IN SEARCH OF THE SCOTTISH PRIMROSE ON ORKNEY – WHILST DREAMING ABOUT THE STORY OF CITRUS IN ITALY
Gatwick airport, Thursday 15th May 2014. I check the weather forecast for the weekend ahead on my iPhone. Forecast for London over the weekend: a scorcher, rising to 28ºC. Edinburgh (where we will spend the night): not bad, quite sunny today at least, temperatures may reach 18ºC. Stromness, Mainland, Orkney – three hundred miles further north, where we are heading the next day – maximum daytime temperature 8ºC. Rain.
Coastline on Mainland Orkney – Sunday 17 May 2014
We admire the elegant lifestyle of an Edinburgh dweller in his idyllic Mews house with the fragrant Syringa meyeri ‘Palibin’ exactly matching the faded raspberry paint of his front door:
As we settle down in the small plane for a weekend on Orkney I ignore the fact that the temperature gauge outside must be plummeting and sink back into Helena Attlee’s wonderful sensual and sun-filled account of the citrus in Italy, ‘The Land Where Lemons Grow’.
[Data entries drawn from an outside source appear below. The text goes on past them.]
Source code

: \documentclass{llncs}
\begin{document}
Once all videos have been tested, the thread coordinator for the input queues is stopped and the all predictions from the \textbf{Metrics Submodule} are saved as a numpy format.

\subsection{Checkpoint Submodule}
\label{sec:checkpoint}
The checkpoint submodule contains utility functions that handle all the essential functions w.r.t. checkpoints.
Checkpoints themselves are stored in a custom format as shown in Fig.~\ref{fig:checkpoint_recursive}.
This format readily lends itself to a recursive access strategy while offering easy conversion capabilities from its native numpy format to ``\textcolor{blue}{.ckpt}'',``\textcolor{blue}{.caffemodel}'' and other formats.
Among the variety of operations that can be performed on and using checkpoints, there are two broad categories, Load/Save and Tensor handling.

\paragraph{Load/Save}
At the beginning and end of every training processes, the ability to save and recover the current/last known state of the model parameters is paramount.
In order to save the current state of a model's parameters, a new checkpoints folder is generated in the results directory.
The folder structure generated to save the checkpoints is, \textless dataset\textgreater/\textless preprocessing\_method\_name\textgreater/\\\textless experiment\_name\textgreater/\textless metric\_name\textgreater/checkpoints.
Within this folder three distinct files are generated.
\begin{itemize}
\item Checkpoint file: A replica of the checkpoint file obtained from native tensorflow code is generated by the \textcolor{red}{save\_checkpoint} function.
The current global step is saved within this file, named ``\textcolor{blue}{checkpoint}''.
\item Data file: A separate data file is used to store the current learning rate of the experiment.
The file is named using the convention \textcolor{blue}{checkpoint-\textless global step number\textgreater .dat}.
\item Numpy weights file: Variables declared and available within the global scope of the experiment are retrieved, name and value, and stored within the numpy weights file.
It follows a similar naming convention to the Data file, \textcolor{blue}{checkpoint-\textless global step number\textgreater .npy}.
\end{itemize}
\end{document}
It is a brilliant, constantly surprising history of the impact of Citrus on communities across Italy at different times. But is arguably a dangerous choice for this particular trip. “You only have to fly into Catania airport in Sicily in late spring to appreciate the raw power of zagara (citrus blossom) for, as the doors open, the scent will bludgeon its way onto the plane … green buds form like a haze all over the sour orange tree, opening into pure white, five-petalled stars around a clutch of yellow stakes. Zagara fills the air with an invasive, migrant scent ….”
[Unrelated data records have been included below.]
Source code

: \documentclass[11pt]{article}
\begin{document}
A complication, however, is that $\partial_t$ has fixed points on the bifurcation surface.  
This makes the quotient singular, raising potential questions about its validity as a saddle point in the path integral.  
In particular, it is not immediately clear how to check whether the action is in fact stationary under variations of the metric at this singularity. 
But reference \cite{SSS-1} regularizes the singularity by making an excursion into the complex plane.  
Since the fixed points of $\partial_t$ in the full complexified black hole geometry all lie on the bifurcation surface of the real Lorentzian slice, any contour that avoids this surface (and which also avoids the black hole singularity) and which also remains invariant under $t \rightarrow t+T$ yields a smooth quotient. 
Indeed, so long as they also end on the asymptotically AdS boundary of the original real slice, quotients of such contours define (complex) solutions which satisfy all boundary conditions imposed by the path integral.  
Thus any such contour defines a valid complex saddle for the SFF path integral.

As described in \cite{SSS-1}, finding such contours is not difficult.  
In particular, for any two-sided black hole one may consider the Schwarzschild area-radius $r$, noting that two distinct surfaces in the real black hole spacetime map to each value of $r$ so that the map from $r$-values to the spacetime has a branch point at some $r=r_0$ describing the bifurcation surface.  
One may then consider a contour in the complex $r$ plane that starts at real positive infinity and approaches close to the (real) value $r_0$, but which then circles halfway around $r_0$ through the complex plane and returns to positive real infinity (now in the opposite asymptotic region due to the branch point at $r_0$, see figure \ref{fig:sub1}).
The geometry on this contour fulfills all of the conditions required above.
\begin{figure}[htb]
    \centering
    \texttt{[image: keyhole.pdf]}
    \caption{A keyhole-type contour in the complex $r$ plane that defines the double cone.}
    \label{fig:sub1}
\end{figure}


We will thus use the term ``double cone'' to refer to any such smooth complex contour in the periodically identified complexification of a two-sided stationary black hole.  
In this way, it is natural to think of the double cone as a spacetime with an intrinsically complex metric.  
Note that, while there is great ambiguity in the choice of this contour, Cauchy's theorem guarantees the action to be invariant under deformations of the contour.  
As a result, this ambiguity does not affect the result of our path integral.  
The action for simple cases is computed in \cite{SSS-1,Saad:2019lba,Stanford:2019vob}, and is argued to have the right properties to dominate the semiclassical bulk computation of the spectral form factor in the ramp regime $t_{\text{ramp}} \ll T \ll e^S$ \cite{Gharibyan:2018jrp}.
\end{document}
When we arrive at our hotel in Kirkwall things are a little grey and treeless but we are glad to note that the our hotel offers one potential – does the name ‘Highland Park’ mean anything to you? – way to cheer us up:
Before I put on my bobble hat and waterproof trousers for the first major expedition of the weekend I sneak in a few more dreamy lines from Ms Attlee:
“Silence, heat, a scent of wild fennnel and a view across the great bowl of the Conca d’Oro to the blank blue sea beyond … a common orange, like the Navel or Valencia has a sugary, one-dimensional taste. Eating a Sicilian blood orange is a much more complex experience. Take the Tarocco: its meltingly soft flesh also has a high sugar content, but its sweetness is balanced by high acidity. The result is a complicated, multi-dimensional flavour that unfolds slowly, subtly, beguilingly … wafer-thin discs of its marble flesh are combined with fennel, good olive oil, salt, a sprinkiling of choopped fennel leaves and black pepper, or used in pale pink risotto, bright red jelly and dark pink ice cream …”
Detail of Botticelli’s ‘Spring’ in the inside cover of ‘The Land where Lemons Grow’
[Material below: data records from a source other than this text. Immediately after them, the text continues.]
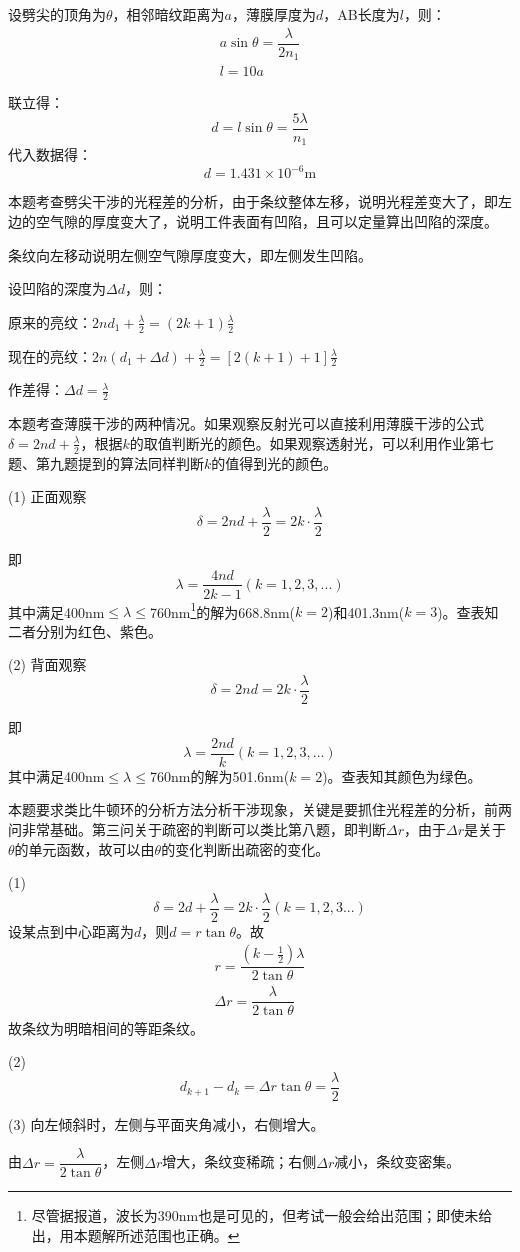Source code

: \solve
设劈尖的顶角为$\theta$，相邻暗纹距离为$a$，薄膜厚度为$d$，AB长度为$l$，则：
\begin{gather*}
	a\sin\theta=\dfrac{\lambda}{2n_1}\\
	l=10a
\end{gather*}

联立得：
\[
d=l\sin\theta=\dfrac{5\lambda}{n_1}
\]
代入数据得：
\[
d=1.431\times 10^{-6}\mathrm{ m}
\]

\exercise 

\analysis
本题考查劈尖干涉的光程差的分析，由于条纹整体左移，说明光程差变大了，即左边的空气隙的厚度变大了，说明工件表面有凹陷，且可以定量算出凹陷的深度。

\solve
条纹向左移动说明左侧空气隙厚度变大，即左侧发生凹陷。

设凹陷的深度为$\Delta d$，则：

原来的亮纹：$2nd_1+\frac{\lambda}{2}=(2k+1)\frac{\lambda}{2}$

现在的亮纹：$2n(d_1+\Delta d)+\frac{\lambda}{2}=[2(k+1)+1]\frac{\lambda}{2}$

作差得：$\Delta d=\frac{\lambda}{2}$

\exercise 

\analysis
本题考查薄膜干涉的两种情况。如果观察反射光可以直接利用薄膜干涉的公式$\delta=2nd+\frac{\lambda}{2}$，根据$k$的取值判断光的颜色。如果观察透射光，可以利用作业第七题、第九题提到的算法同样判断$k$的值得到光的颜色。

\solve
(1) 正面观察
\[
\delta=2nd+\dfrac{\lambda}{2}=2k\cdot \dfrac{\lambda}{2}
\]

即
\[
\lambda=\dfrac{4nd}{2k-1}(k=1,2,3,...)
\]
其中满足400nm$\leqslant\lambda\leqslant$760nm\footnote{尽管据报道，波长为390nm也是可见的，但考试一般会给出范围；即使未给出，用本题解所述范围也正确。}的解为668.8nm($k=2$)和401.3nm($k=3$)。查表知二者分别为红色、紫色。

(2) 背面观察
\[
\delta=2nd=2k\cdot \frac{\lambda}{2}
\]

即
\[
\lambda=\dfrac{2nd}{k}(k=1,2,3,...)
\]
其中满足400nm$\leqslant\lambda\leqslant$760nm的解为501.6nm($k=2$)。查表知其颜色为绿色。

\exercise 

\analysis
本题要求类比牛顿环的分析方法分析干涉现象，关键是要抓住光程差的分析，前两问非常基础。第三问关于疏密的判断可以类比第八题，即判断$\Delta r$，由于$\Delta r$是关于$\theta$的单元函数，故可以由$\theta$的变化判断出疏密的变化。

\solve (1)
\[
\delta=2d+\dfrac{\lambda}{2}=2k\cdot \dfrac{\lambda}{2}(k=1,2,3...)
\]
设某点到中心距离为$d$，则$d=r\tan\theta$。故
\begin{gather*}
	r=\dfrac{(k-\frac{1}{2})\lambda}{2\tan\theta}\\
	\Delta r=\dfrac{\lambda}{2\tan\theta}
\end{gather*}
故条纹为明暗相间的等距条纹。

(2)
\[
d_{k+1}-d_k=\Delta r\tan\theta=\dfrac{\lambda}{2}
\]

(3)
向左倾斜时，左侧与平面夹角减小，右侧增大。

由$\Delta r=\dfrac{\lambda}{2\tan\theta}$，左侧$\Delta r$增大，条纹变稀疏；右侧$\Delta r$减小，条纹变密集。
I am riveted by the history of the the complex art of creating perfume from the essential oil of the bergamot. In 1708, when he was only 23, Giovanni Marina Farina invented a bergamot based perfume named Eau de Cologne after the city where he lived. In a letter to his brother he described his invention as “the scent of a spring morning in Italy, of mountain narcissus and citrus blossom after rain”.
I read on – it is as if I have been personally rumbled: “for his northern European customers the perfume conveyed the exotic essence of everything they yearned for in the sunny south”. Eau de Cologne “became the perfume of the great houses and royal courts of the eighteenth century Europe” … Voltaire described is as a “fragrance that inspired the spirit” and if you visitied Goethe “you would have found him writing beside a box of rags soaked in the stuff”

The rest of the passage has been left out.